Because our systemic approach requires local community partners, we connected with Father Alex Busuttil, a Maltese priest, whose mission is to build a sustainable community in Alto Cayma in partnership with local leaders and community members. We liked his holistic approach to sustainability through inclusion, planning, and collaboration.  “Some priests refuse to do this work on principle, saying ‘we’re priests not social workers,’” says Father Alex. “But I can’t separate it; if it doesn’t reach out it doesn’t make sense.”

In 2012, Nourish2Flourish  sent its first interdisciplinary team of professors and students to Alto Cayma.  They met with community members and identified needed small-scale projects, including   an urban farming pilot project where children will use existing rooftop areas to grow their own vegetables. This type of project provides nutritious food to the children by engaging the teachers and students themselves to locally produce food while applying what they learn in science to real life needs.

In 2014, we established a Knowledge Without Borders™ Nourish2Flourish Scholarship to support first generation Edgewood students studying Spanish, nursing and business who want to contribute to ongoing Alto Cayma projects.  Many of these first generation college students have never had the opportunity to travel outside the United States.  They will have the opportunity to meet Peruvian community members and learn first-hand about their needs and aspirations.  Imagine the possibilities for making the connections to spark creative entrepreneurial or philanthropic endeavors when people of two cultures can listen to each other, applying what they learn together to solve problems of poverty.
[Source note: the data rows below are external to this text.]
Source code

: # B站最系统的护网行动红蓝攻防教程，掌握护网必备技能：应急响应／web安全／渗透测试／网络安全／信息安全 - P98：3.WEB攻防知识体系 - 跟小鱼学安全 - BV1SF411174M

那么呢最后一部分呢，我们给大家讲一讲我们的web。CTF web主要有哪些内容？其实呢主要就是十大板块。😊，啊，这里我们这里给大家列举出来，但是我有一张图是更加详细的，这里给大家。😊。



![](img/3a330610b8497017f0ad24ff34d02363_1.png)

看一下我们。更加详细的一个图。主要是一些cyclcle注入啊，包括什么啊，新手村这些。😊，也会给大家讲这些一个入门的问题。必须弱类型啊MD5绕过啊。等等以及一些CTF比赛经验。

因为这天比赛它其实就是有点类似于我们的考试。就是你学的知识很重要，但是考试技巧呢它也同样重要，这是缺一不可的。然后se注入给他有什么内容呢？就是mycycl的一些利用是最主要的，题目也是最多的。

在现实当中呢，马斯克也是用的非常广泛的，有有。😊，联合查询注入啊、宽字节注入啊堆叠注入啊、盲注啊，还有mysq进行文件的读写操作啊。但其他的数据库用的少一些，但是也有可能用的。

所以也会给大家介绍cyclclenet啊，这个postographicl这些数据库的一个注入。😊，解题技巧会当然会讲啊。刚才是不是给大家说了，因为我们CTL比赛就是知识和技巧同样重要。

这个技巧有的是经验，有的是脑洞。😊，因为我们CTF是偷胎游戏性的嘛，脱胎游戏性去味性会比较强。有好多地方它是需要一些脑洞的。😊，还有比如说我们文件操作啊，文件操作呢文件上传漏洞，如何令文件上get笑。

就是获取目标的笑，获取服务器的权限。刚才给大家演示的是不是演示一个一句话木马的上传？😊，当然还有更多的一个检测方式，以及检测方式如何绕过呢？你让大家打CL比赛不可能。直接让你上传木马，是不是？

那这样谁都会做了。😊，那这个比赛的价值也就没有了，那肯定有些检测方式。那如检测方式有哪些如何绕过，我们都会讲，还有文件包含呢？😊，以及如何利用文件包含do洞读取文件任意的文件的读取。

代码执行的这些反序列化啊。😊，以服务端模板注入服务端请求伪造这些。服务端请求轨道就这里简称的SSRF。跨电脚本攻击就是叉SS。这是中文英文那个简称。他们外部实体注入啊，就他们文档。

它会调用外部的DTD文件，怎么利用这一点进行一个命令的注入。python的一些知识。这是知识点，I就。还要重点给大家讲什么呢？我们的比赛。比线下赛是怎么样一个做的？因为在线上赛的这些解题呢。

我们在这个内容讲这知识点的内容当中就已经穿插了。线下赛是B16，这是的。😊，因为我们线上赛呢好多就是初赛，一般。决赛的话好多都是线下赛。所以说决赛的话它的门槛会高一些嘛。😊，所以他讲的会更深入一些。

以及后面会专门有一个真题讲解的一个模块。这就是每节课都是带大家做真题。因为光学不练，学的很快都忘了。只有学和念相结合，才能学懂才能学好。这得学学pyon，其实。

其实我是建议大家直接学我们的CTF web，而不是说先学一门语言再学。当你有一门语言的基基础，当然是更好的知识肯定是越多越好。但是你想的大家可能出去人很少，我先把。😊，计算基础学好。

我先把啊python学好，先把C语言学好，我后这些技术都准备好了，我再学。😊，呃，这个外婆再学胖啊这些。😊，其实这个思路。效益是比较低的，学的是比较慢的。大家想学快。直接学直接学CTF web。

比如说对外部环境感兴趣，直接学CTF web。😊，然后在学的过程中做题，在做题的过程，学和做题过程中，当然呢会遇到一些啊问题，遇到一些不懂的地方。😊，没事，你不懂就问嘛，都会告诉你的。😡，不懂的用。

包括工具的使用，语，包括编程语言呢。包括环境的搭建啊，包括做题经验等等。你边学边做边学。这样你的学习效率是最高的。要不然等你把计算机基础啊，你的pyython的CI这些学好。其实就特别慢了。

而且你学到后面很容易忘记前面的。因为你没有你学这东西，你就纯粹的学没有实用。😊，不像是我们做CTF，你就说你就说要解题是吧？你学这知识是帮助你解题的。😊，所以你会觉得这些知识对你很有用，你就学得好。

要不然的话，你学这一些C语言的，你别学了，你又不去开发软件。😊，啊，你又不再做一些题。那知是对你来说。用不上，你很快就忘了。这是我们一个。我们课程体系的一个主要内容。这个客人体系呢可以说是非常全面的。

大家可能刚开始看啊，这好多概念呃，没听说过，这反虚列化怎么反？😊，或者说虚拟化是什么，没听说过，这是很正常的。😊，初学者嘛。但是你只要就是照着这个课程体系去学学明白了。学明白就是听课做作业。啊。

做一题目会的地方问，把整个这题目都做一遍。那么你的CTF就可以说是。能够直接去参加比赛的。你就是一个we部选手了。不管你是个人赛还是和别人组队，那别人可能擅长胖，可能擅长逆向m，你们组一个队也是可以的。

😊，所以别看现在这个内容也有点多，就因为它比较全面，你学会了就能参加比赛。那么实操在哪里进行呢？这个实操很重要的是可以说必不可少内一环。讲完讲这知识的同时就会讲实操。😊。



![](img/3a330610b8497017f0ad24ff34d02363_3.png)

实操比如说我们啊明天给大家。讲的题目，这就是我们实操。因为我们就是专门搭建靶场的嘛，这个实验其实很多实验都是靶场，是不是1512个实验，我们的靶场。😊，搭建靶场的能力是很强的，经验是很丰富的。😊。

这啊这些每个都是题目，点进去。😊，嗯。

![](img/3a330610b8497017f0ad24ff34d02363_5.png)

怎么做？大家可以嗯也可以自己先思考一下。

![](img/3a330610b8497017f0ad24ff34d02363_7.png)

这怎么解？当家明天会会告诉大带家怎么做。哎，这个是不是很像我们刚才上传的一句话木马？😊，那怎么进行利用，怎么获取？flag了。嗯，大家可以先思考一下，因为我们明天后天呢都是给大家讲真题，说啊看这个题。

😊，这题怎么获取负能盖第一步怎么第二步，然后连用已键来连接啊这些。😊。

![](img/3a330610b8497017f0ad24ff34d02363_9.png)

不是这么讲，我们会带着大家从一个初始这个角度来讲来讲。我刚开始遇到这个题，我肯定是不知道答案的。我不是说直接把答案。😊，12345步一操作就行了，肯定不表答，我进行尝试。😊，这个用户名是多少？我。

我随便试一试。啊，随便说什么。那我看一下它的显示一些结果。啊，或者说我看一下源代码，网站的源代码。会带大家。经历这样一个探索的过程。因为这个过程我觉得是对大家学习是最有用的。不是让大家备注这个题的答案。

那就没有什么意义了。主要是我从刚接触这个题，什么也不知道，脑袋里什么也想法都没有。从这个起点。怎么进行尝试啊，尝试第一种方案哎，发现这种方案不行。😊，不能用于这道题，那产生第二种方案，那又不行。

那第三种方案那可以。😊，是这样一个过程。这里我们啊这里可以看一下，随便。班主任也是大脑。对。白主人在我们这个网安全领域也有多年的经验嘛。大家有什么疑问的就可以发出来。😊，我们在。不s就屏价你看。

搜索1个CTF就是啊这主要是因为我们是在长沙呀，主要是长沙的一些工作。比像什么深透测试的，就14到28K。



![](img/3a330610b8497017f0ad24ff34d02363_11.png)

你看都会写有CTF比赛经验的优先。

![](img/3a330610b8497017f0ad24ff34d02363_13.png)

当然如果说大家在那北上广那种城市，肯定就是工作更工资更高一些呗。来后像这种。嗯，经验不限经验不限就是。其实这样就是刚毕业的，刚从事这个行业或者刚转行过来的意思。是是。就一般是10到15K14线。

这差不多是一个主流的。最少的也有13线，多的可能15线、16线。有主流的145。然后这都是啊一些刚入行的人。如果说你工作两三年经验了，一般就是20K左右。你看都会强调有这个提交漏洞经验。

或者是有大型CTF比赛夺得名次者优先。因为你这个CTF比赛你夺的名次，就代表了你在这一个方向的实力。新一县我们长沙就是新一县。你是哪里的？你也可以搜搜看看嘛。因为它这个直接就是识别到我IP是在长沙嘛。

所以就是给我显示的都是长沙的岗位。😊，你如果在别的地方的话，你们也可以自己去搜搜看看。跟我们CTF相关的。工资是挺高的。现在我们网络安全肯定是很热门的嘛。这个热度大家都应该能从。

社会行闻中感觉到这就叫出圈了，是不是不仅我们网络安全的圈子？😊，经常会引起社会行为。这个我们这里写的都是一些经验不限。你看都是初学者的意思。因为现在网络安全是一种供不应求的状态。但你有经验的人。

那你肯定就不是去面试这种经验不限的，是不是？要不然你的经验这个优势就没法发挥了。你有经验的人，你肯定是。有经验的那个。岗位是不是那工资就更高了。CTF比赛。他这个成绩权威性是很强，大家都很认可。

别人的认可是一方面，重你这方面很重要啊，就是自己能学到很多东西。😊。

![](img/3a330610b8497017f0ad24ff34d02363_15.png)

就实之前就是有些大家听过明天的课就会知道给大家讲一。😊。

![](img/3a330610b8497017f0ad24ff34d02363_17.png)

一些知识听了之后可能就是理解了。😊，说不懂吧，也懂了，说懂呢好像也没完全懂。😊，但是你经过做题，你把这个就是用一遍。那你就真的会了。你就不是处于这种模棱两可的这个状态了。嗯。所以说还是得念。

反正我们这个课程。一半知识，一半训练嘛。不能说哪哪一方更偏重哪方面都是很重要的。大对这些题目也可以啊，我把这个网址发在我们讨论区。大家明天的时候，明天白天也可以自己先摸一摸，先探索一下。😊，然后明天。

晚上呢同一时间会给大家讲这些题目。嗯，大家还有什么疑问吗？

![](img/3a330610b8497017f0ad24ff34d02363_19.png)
For a snapshot of our work in Alto Cayma:

For some background information read, Successful Summer 2012 Pilot Project in Alta Cayma Section of Arequipa

The Nourish to Flourish team from Edgewood College recently finished a summer pilot program in Arequipa, Peru that focused on environmental and energy sustainability. An interdisciplinary team of faculty members and undergraduate and graduate students from the Madison, Wisconsin institution worked with local Peruvian partners at two sites of Arequipa’s Alto Cayma settlement communities. Alto Cayma has a population of more than 30,000. Most of the people in this area are very poor, having moved down from remote Andes mountain villages to try to make a better life for themselves and their families. The Edgewood team collaborated in two pilot projects, solidified local partnerships, and gathered information for future activities.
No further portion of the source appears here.